» Records provided
**********

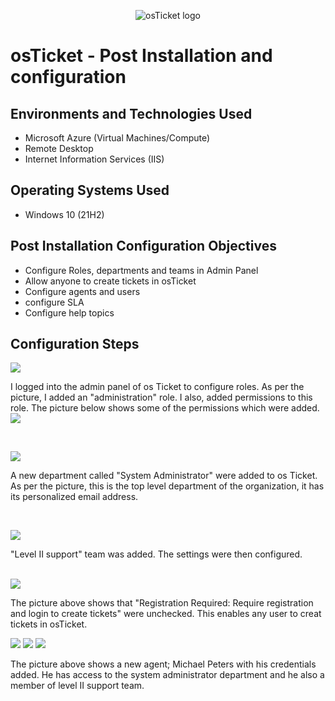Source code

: <p align="center">
<img src="https://i.imgur.com/Clzj7Xs.png" alt="osTicket logo"/>
</p>

<h1>osTicket - Post Installation and configuration</h1>

<h2>Environments and Technologies Used</h2>

- Microsoft Azure (Virtual Machines/Compute)
- Remote Desktop
- Internet Information Services (IIS)

<h2>Operating Systems Used </h2>

- Windows 10</b> (21H2)

<h2>Post Installation Configuration Objectives</h2>

- Configure Roles, departments and teams in Admin Panel
- Allow anyone to create tickets in osTicket
- Configure agents and users
- configure SLA
- Configure help topics


<h2>Configuration Steps</h2>
<p>
<img src=https://i.imgur.com/A866phg.png/>
</p>
<p>
I logged into the admin panel of os Ticket to configure roles. As per the picture, I added an "administration" role. I also, added permissions to this role. The picture below shows some of the permissions which were added.
  
  <img src=https://i.imgur.com/EnMya60.png/>
</p>
<br />

<p>
<img src=https://i.imgur.com/AD17fNe.png/>
</p>
<p>
A new department called "System Administrator" were added to os Ticket. As per the picture, this is the top level department of the organization, it has its personalized email address.
</p>
<br />

<p>
<img src=https://i.imgur.com/87VHYvg.png/>
</p>
<p>
"Level II support" team was added. The settings were then configured.
</p>
<br />

<img src=https://i.imgur.com/M9rEHHZ.png/>

The picture above shows that "Registration Required: Require registration and login to create tickets" were unchecked. This enables any user to creat tickets in osTicket.

<img src=https://i.imgur.com/GTr1jnk.png/> 
<img src=https://i.imgur.com/w9r8OCi.png/>
<img src=https://i.imgur.com/Xsa1RsA.png/>

The picture above shows a new agent; Michael Peters with his credentials added. He has access to the system administrator department and he also a member of level II support team.
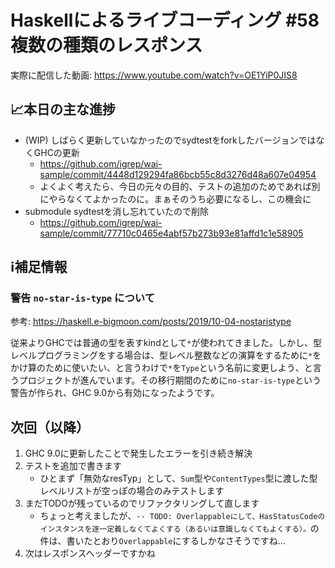 # Haskellによるライブコーディング #58 複数の種類のレスポンス

実際に配信した動画: <https://www.youtube.com/watch?v=OE1YiP0JIS8>

## 📈本日の主な進捗

- (WIP) しばらく更新していなかったのでsydtestをforkしたバージョンではなくGHCの更新
    - <https://github.com/igrep/wai-sample/commit/4448d129294fa86bcb55c8d3276d48a607e04954>
    - よくよく考えたら、今日の元々の目的、テストの追加のためであれば別にやらなくてよかったのに。まぁそのうち必要になるし、この機会に
- submodule sydtestを消し忘れていたので削除
    - <https://github.com/igrep/wai-sample/commit/77710c0465e4abf57b273b93e81affd1c1e58905>

## ℹ️補足情報

### 警告 `no-star-is-type` について

参考: <https://haskell.e-bigmoon.com/posts/2019/10-04-nostaristype>

従来よりGHCでは普通の型を表すkindとして`*`が使われてきました。しかし、型レベルプログラミングをする場合は、型レベル整数などの演算をするために`*`をかけ算のために使いたい、と言うわけで`*`を`Type`という名前に変更しよう、と言うプロジェクトが進んでいます。その移行期間のために`no-star-is-type`という警告が作られ、GHC 9.0から有効になったようです。

## 次回（以降）

1. GHC 9.0に更新したことで発生したエラーを引き続き解決
1. テストを追加で書きます
    - ひとまず「無効なresTyp」として、`Sum`型や`ContentTypes`型に渡した型レベルリストが空っぽの場合のみテストします
1. まだTODOが残っているのでリファクタリングして直します
    - ちょっと考えましたが、`-- TODO: Overlappableにして、HasStatusCodeのインスタンスを逐一定義しなくてよくする（あるいは意識しなくてもよくする）。`の件は、書いたとおり`Overlappable`にするしかなさそうですね...
1. 次はレスポンスヘッダーですかね
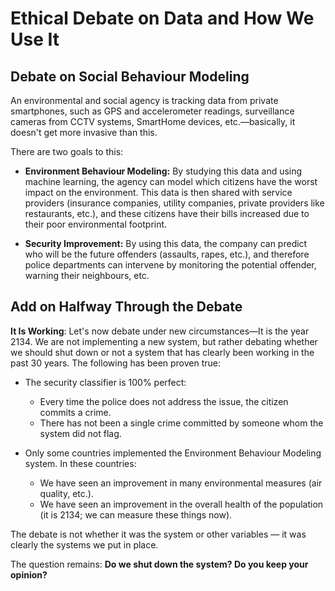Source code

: # Ethical Debate on Data and How We Use It

## Debate on Social Behaviour Modeling

An environmental and social agency is tracking data from private smartphones, such as GPS and accelerometer readings, surveillance cameras from CCTV systems, SmartHome devices, etc.—basically, it doesn't get more invasive than this.

There are two goals to this:

- **Environment Behaviour Modeling:** By studying this data and using machine learning, the agency can model which citizens have the worst impact on the environment. This data is then shared with service providers (insurance companies, utility companies, private providers like restaurants, etc.), and these citizens have their bills increased due to their poor environmental footprint.

- **Security Improvement:** By using this data, the company can predict who will be the future offenders (assaults, rapes, etc.), and therefore police departments can intervene by monitoring the potential offender, warning their neighbours, etc.

## Add on Halfway Through the Debate

**It Is Working**: Let's now debate under new circumstances—It is the year 2134. We are not implementing a new system, but rather debating whether we should shut down or not a system that has clearly been working in the past 30 years. The following has been proven true:

- The security classifier is 100% perfect:
    - Every time the police does not address the issue, the citizen commits a crime.
    - There has not been a single crime committed by someone whom the system did not flag.

- Only some countries implemented the Environment Behaviour Modeling system. In these countries:
    - We have seen an improvement in many environmental measures (air quality, etc.).
    - We have seen an improvement in the overall health of the population (it is 2134; we can measure these things now).

The debate is not whether it was the system or other variables — it was clearly the systems we put in place.

The question remains: **Do we shut down the system? Do you keep your opinion?**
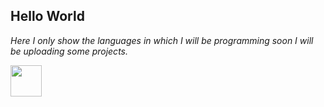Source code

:## Hello World

*Here I only show the languages in which I will be programming soon I will be uploading some projects.*

<img src="https://e00-especiales-marca.uecdn.es/100-dorsales-historia-deporte/images/24.jpg" width="50">
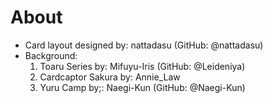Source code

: # About

* Card layout designed by: nattadasu (GitHub: @nattadasu)
* Background:
  1. Toaru Series by: Mifuyu-Iris (GitHub: @Leideniya)
  2. Cardcaptor Sakura by: Annie_Law
  3. Yuru Camp by;: Naegi-Kun (GitHub: @Naegi-Kun)
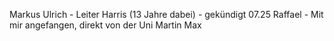 
Markus Ulrich - Leiter
Harris (13 Jahre dabei) - gekündigt 07.25
Raffael - Mit mir angefangen, direkt von der Uni
Martin
Max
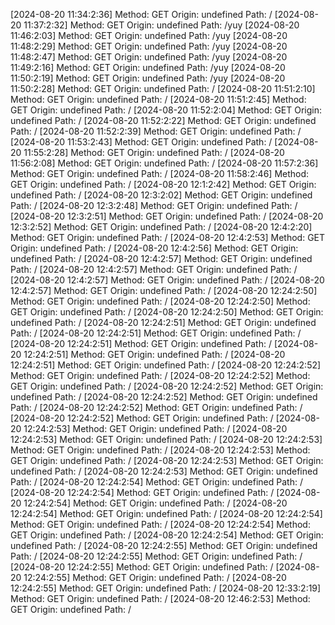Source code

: [2024-08-20 11:34:2:36] Method: GET Origin: undefined Path: /
[2024-08-20 11:37:2:32] Method: GET Origin: undefined Path: /yuy
[2024-08-20 11:46:2:03] Method: GET Origin: undefined Path: /yuy
[2024-08-20 11:48:2:29] Method: GET Origin: undefined Path: /yuy
[2024-08-20 11:48:2:47] Method: GET Origin: undefined Path: /yuy
[2024-08-20 11:49:2:16] Method: GET Origin: undefined Path: /yuy
[2024-08-20 11:50:2:19] Method: GET Origin: undefined Path: /yuy
[2024-08-20 11:50:2:28] Method: GET Origin: undefined Path: /
[2024-08-20 11:51:2:10] Method: GET Origin: undefined Path: /
[2024-08-20 11:51:2:45] Method: GET Origin: undefined Path: /
[2024-08-20 11:52:2:04] Method: GET Origin: undefined Path: /
[2024-08-20 11:52:2:22] Method: GET Origin: undefined Path: /
[2024-08-20 11:52:2:39] Method: GET Origin: undefined Path: /
[2024-08-20 11:53:2:43] Method: GET Origin: undefined Path: /
[2024-08-20 11:55:2:28] Method: GET Origin: undefined Path: /
[2024-08-20 11:56:2:08] Method: GET Origin: undefined Path: /
[2024-08-20 11:57:2:36] Method: GET Origin: undefined Path: /
[2024-08-20 11:58:2:46] Method: GET Origin: undefined Path: /
[2024-08-20 12:1:2:42] Method: GET Origin: undefined Path: /
[2024-08-20 12:3:2:02] Method: GET Origin: undefined Path: /
[2024-08-20 12:3:2:48] Method: GET Origin: undefined Path: /
[2024-08-20 12:3:2:51] Method: GET Origin: undefined Path: /
[2024-08-20 12:3:2:52] Method: GET Origin: undefined Path: /
[2024-08-20 12:4:2:20] Method: GET Origin: undefined Path: /
[2024-08-20 12:4:2:53] Method: GET Origin: undefined Path: /
[2024-08-20 12:4:2:56] Method: GET Origin: undefined Path: /
[2024-08-20 12:4:2:57] Method: GET Origin: undefined Path: /
[2024-08-20 12:4:2:57] Method: GET Origin: undefined Path: /
[2024-08-20 12:4:2:57] Method: GET Origin: undefined Path: /
[2024-08-20 12:4:2:57] Method: GET Origin: undefined Path: /
[2024-08-20 12:24:2:50] Method: GET Origin: undefined Path: /
[2024-08-20 12:24:2:50] Method: GET Origin: undefined Path: /
[2024-08-20 12:24:2:50] Method: GET Origin: undefined Path: /
[2024-08-20 12:24:2:51] Method: GET Origin: undefined Path: /
[2024-08-20 12:24:2:51] Method: GET Origin: undefined Path: /
[2024-08-20 12:24:2:51] Method: GET Origin: undefined Path: /
[2024-08-20 12:24:2:51] Method: GET Origin: undefined Path: /
[2024-08-20 12:24:2:51] Method: GET Origin: undefined Path: /
[2024-08-20 12:24:2:52] Method: GET Origin: undefined Path: /
[2024-08-20 12:24:2:52] Method: GET Origin: undefined Path: /
[2024-08-20 12:24:2:52] Method: GET Origin: undefined Path: /
[2024-08-20 12:24:2:52] Method: GET Origin: undefined Path: /
[2024-08-20 12:24:2:52] Method: GET Origin: undefined Path: /
[2024-08-20 12:24:2:52] Method: GET Origin: undefined Path: /
[2024-08-20 12:24:2:53] Method: GET Origin: undefined Path: /
[2024-08-20 12:24:2:53] Method: GET Origin: undefined Path: /
[2024-08-20 12:24:2:53] Method: GET Origin: undefined Path: /
[2024-08-20 12:24:2:53] Method: GET Origin: undefined Path: /
[2024-08-20 12:24:2:53] Method: GET Origin: undefined Path: /
[2024-08-20 12:24:2:53] Method: GET Origin: undefined Path: /
[2024-08-20 12:24:2:54] Method: GET Origin: undefined Path: /
[2024-08-20 12:24:2:54] Method: GET Origin: undefined Path: /
[2024-08-20 12:24:2:54] Method: GET Origin: undefined Path: /
[2024-08-20 12:24:2:54] Method: GET Origin: undefined Path: /
[2024-08-20 12:24:2:54] Method: GET Origin: undefined Path: /
[2024-08-20 12:24:2:54] Method: GET Origin: undefined Path: /
[2024-08-20 12:24:2:54] Method: GET Origin: undefined Path: /
[2024-08-20 12:24:2:55] Method: GET Origin: undefined Path: /
[2024-08-20 12:24:2:55] Method: GET Origin: undefined Path: /
[2024-08-20 12:24:2:55] Method: GET Origin: undefined Path: /
[2024-08-20 12:24:2:55] Method: GET Origin: undefined Path: /
[2024-08-20 12:24:2:55] Method: GET Origin: undefined Path: /
[2024-08-20 12:33:2:19] Method: GET Origin: undefined Path: /
[2024-08-20 12:46:2:53] Method: GET Origin: undefined Path: /
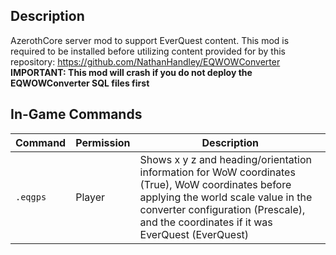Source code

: ## Description
AzerothCore server mod to support EverQuest content.
This mod is required to be installed before utilizing content provided for by this repository: https://github.com/NathanHandley/EQWOWConverter
**IMPORTANT: This mod will crash if you do not deploy the EQWOWConverter SQL files first**

## In-Game Commands

| Command | Permission | Description |
|----------|------------|--------------|
| `.eqgps` | Player | Shows x y z and heading/orientation information for WoW coordinates (True), WoW coordinates before applying the world scale value in the converter configuration (Prescale), and the coordinates if it was EverQuest (EverQuest) |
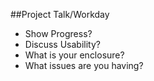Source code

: ##Project Talk/Workday

* Show Progress?
* Discuss Usability?
* What is your enclosure?
* What issues are you having?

**********

» Problem requirements
Show all lines in the entries above where the string "using" appears.

» Finished exercise
- **Environment Behaviour Modeling:** By studying this data and using machine learning, the agency can model which citizens have the worst impact on the environment. This data is then shared with service providers (insurance companies, utility companies, private providers like restaurants, etc.), and these citizens have their bills increased due to their poor environmental footprint.
- **Security Improvement:** By using this data, the company can predict who will be the future offenders (assaults, rapes, etc.), and therefore police departments can intervene by monitoring the potential offender, warning their neighbours, etc.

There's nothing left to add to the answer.